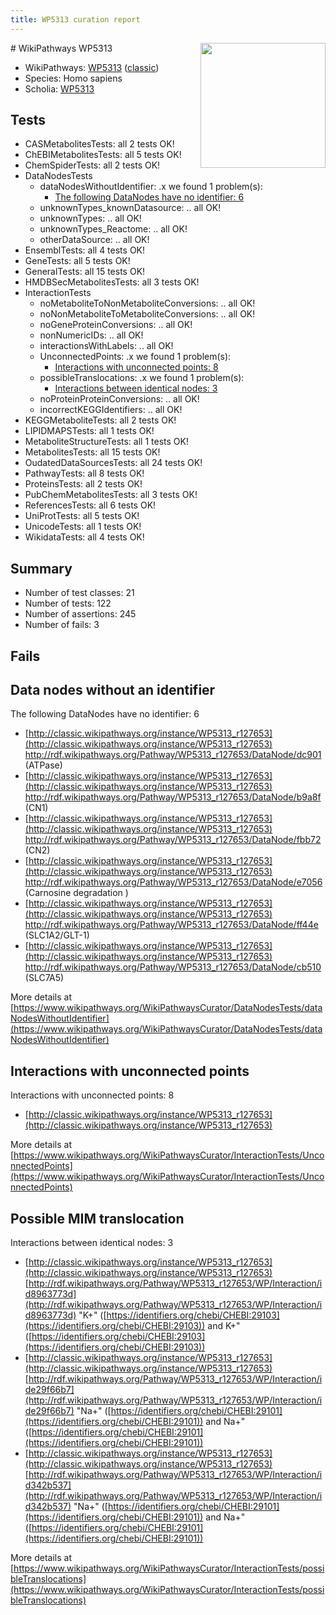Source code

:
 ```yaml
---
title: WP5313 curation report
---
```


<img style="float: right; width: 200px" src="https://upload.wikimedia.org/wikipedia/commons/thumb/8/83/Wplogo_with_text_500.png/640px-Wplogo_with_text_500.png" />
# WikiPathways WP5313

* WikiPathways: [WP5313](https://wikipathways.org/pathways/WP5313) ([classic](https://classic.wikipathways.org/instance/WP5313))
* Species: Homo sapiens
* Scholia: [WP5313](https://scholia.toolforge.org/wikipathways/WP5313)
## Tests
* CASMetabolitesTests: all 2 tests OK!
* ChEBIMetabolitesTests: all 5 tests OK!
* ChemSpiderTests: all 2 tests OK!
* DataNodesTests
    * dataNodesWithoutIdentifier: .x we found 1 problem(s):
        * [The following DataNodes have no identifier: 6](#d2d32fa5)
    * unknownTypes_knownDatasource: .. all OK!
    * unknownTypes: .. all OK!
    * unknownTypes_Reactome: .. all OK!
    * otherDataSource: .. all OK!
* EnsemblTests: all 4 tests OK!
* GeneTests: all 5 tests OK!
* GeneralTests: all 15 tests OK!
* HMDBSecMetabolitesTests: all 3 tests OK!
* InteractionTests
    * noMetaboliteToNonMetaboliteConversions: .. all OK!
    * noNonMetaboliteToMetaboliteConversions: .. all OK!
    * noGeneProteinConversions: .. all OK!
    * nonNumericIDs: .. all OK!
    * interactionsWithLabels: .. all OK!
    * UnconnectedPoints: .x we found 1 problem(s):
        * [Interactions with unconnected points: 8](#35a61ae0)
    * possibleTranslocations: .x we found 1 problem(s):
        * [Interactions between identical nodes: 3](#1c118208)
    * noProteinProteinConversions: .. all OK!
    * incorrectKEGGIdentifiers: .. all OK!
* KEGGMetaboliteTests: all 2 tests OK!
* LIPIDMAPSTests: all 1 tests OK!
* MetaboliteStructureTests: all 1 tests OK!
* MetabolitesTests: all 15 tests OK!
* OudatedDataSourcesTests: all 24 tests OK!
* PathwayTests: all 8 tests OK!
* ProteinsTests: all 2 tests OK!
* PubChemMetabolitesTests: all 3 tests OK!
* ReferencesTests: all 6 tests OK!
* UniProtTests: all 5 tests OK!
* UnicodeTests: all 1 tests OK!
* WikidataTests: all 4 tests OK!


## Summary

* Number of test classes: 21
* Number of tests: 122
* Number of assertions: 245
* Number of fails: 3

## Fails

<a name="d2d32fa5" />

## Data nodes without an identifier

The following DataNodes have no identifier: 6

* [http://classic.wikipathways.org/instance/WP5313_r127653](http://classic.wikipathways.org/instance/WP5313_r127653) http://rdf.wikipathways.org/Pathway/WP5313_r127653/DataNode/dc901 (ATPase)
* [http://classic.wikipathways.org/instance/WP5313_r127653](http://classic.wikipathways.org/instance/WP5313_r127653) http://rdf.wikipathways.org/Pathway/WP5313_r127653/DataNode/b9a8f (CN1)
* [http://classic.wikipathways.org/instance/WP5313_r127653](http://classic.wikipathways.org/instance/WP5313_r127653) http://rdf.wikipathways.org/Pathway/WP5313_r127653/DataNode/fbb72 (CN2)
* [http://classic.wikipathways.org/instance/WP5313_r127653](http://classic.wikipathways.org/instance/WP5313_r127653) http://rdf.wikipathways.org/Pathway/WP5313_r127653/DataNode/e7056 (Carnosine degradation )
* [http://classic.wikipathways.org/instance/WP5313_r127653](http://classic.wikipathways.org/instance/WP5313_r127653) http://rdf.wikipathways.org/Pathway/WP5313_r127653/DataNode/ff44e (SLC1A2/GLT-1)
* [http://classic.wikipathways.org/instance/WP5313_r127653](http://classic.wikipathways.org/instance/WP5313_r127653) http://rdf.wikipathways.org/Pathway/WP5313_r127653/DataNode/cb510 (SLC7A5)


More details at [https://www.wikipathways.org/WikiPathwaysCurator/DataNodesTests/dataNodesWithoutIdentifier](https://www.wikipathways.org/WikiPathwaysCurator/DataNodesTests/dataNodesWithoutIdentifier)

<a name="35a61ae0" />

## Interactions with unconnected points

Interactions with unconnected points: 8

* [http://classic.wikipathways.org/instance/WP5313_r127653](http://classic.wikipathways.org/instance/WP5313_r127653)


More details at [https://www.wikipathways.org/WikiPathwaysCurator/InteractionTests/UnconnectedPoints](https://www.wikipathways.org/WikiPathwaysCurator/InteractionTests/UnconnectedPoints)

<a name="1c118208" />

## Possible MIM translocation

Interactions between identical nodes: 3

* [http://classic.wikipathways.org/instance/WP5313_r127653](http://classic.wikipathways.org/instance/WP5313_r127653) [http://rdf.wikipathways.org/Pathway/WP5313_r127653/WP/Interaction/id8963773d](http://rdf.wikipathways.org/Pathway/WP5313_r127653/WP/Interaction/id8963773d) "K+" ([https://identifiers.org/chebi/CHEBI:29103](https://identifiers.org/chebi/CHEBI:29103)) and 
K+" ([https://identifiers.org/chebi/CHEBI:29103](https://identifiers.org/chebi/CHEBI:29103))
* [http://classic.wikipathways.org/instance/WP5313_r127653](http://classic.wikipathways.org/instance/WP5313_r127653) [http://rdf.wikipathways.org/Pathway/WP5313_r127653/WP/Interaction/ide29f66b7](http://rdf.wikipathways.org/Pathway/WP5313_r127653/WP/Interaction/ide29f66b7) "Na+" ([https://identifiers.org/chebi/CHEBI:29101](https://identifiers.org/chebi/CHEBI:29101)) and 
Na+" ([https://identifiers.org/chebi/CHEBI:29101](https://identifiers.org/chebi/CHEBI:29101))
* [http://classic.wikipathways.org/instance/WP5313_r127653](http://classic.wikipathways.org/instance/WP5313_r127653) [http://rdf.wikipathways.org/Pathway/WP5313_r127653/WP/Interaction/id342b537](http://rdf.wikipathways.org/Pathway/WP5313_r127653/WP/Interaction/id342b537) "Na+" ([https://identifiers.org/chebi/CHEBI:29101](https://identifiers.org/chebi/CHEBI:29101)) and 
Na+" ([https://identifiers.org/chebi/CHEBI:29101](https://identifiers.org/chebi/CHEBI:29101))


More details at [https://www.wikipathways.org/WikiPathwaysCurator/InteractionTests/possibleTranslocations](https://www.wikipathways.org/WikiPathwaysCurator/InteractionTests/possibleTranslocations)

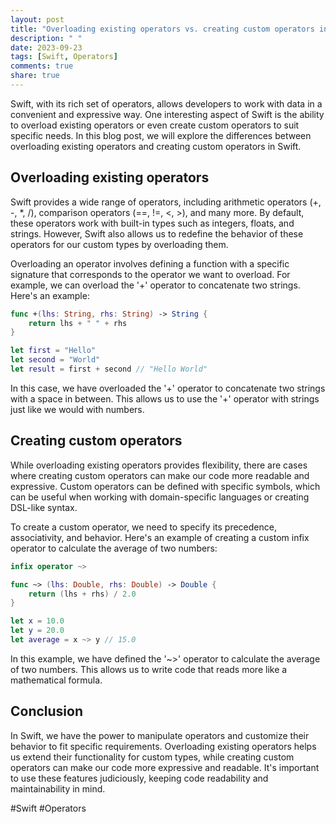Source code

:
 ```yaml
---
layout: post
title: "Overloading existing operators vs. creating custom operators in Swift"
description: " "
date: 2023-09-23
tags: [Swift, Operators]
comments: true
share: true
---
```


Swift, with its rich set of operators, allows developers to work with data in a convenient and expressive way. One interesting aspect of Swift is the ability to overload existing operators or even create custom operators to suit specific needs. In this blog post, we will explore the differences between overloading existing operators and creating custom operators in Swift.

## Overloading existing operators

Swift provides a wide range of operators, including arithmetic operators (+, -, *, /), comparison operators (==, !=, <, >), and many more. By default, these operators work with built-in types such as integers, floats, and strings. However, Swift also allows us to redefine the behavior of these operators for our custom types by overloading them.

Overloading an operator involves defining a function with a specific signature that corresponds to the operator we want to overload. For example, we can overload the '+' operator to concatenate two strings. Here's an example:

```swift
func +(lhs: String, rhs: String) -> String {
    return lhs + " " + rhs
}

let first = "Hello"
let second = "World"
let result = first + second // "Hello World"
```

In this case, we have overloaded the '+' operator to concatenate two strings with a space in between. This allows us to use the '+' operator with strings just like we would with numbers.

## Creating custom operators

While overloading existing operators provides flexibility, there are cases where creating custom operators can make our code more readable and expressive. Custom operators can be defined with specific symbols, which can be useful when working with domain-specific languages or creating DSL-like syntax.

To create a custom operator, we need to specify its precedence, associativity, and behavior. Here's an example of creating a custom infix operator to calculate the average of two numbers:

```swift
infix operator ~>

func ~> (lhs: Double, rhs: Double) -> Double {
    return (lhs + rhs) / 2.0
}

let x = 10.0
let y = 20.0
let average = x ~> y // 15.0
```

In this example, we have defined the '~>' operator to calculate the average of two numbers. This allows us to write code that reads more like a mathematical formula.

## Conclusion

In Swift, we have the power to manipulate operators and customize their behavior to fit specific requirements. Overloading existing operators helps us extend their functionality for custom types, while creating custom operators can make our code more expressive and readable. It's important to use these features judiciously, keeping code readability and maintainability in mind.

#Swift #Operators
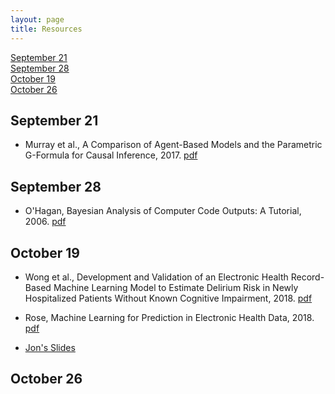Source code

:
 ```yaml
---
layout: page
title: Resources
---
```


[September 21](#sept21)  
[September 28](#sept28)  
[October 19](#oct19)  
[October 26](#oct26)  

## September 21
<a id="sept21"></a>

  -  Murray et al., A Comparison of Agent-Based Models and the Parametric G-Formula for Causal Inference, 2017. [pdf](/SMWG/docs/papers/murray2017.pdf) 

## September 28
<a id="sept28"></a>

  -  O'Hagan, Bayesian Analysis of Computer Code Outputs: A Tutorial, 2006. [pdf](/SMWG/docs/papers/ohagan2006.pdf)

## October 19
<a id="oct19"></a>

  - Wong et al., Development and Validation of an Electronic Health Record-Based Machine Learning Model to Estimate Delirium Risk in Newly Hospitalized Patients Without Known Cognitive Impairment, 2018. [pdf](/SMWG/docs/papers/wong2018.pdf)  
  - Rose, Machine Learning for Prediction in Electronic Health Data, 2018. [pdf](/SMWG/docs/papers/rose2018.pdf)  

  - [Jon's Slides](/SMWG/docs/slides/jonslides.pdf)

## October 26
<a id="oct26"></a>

════════════════

TASK ITEM
The lines in the listing that include the word "InteractionTests" are to be counted; give only that number.

ANSWER AREA
3